9.1 Test of proportions

Many times, we are interested in estimating and inference on the proportion \(p\) in a Bernoulli trial. For example, we may be interested in the true proportion of times that a die shows a 6 when rolled, or the proportion of voters in a population who favor a particular candidate. In order to do this, we will run \(n\) trials of the experiment and count the number of times that the event in question occurs, which we denote by \(x\). For example, we could toss the die \(n = 100\) times and count the number of times that a 6 occurs, or sample \(n = 500\) voters (from a large population) and ask them whether they prefer a particular candidate. Note that in the second case, this is not formally a Bernoulli trial unless you allow the possibility of asking the same person twice; however, if the population is large, then it is approximately repeated Bernoulli trials.

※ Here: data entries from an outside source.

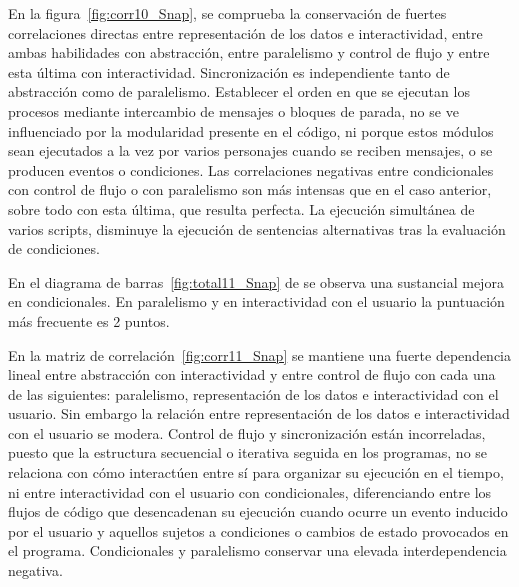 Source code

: \documentclass[a4paper, 12pt]{book}
\begin{document}
En la figura~\ref{fig:corr10_Snap}, se comprueba la conservación de fuertes correlaciones directas entre representación de los datos e interactividad, entre ambas habilidades con abstracción, entre paralelismo y control de flujo y entre esta última con interactividad. Sincronización es independiente tanto de abstracción como de paralelismo. Establecer el orden en que se ejecutan los procesos mediante intercambio de mensajes o bloques de parada, no se ve influenciado por la modularidad presente en el código, ni porque estos módulos sean ejecutados a la vez por varios personajes cuando se reciben mensajes, o se producen eventos o condiciones. Las correlaciones negativas entre condicionales con control de flujo o con paralelismo son más intensas que en el caso anterior, sobre todo con esta última, que resulta perfecta. La ejecución simultánea de varios scripts, disminuye la ejecución de sentencias alternativas tras la evaluación de condiciones.

En el diagrama de barras~\ref{fig:total11_Snap} de se observa una sustancial mejora en condicionales. En paralelismo y en interactividad con el usuario la puntuación más frecuente es 2 puntos.

En la matriz de correlación~\ref{fig:corr11_Snap} se mantiene una fuerte dependencia lineal entre abstracción con interactividad y entre control de flujo con cada una de las siguientes: paralelismo, representación de los datos e interactividad con el usuario. Sin embargo la relación entre representación de los datos e interactividad con el usuario se modera. Control de flujo y sincronización están incorreladas, puesto que la estructura secuencial o iterativa seguida en los programas, no se relaciona con cómo interactúen entre sí para organizar su ejecución en el tiempo, ni entre interactividad con el usuario con condicionales, diferenciando entre los flujos de código que desencadenan su ejecución cuando ocurre un evento inducido por el usuario y aquellos sujetos a condiciones o cambios de estado provocados en el programa. Condicionales y paralelismo conservar una elevada interdependencia negativa.
\end{document}
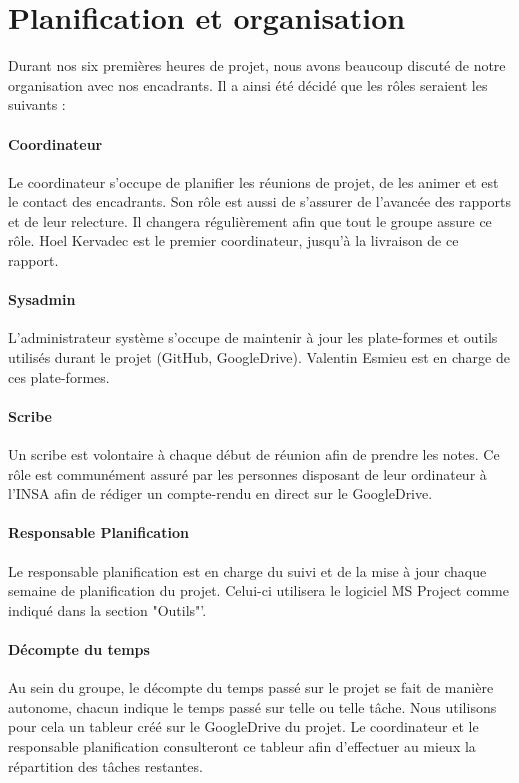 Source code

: \section{Planification et organisation}
	Durant nos six premières heures de projet, nous avons beaucoup discuté de notre organisation avec nos encadrants. Il a ainsi été décidé que les rôles seraient les suivants :
	\paragraph{Coordinateur} Le coordinateur s'occupe de planifier les réunions de projet, de les animer et est le contact des encadrants. Son rôle est aussi de s'assurer de l'avancée des rapports et de leur relecture. Il changera régulièrement afin que tout le groupe assure ce rôle. Hoel Kervadec est le premier coordinateur, jusqu'à la livraison de ce rapport.
	\paragraph{Sysadmin} L'administrateur système s'occupe de maintenir à jour les plate-formes et outils utilisés durant le projet (GitHub, GoogleDrive). Valentin Esmieu est en charge de ces plate-formes.
	\paragraph{Scribe} Un scribe est volontaire à chaque début de réunion afin de prendre les notes. Ce rôle est communément assuré par les personnes disposant de leur ordinateur à l'INSA afin de rédiger un compte-rendu en direct sur le GoogleDrive.
	\paragraph{Responsable Planification} Le responsable planification est en charge du suivi et de la mise à jour chaque semaine de planification du projet. Celui-ci utilisera le logiciel MS Project comme indiqué dans la section "Outils"'.
	\paragraph{Décompte du temps} Au sein du groupe, le décompte du temps passé sur le projet se fait de manière autonome, chacun indique le temps passé sur telle ou telle tâche. Nous utilisons pour cela un tableur créé sur le GoogleDrive du projet. Le coordinateur et le responsable planification consulteront ce tableur afin d'effectuer au mieux la répartition des tâches restantes.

The natural estimator for the true proportion \(p\) is given by \[ \hat p = \frac xn \] However, we would like to be able to form confidence intervals and to do hypothesis testing with regards to \(p\). Here, we present the theory associated with performing exact binomial hypothesis tests using binom.test, as well as prop.test, which uses the normal approximation.

9.1.1 Hypothesis Testing

Suppose that you have null hypothesis \(H_0: p = p_0\) and alternative \(H_a: p \not= p_0\). You run \(n\) trials and obtain \(x\) successes, so your estimate for \(p\) is given by \(\hat p = x/n\). Presumably, \(\hat p\) is not exactly equal to \(p_0\), and you wish to determine the probability of obtaining an estimate that far away from \(p_0\) or further. Formally, we are going to add the probabilities of all outcomes that are no more likely than the outcome that was obtained, since if we are going to reject when we obtain \(x\) successes, we would also reject if we obtain a number of successes that was even less likely to occur.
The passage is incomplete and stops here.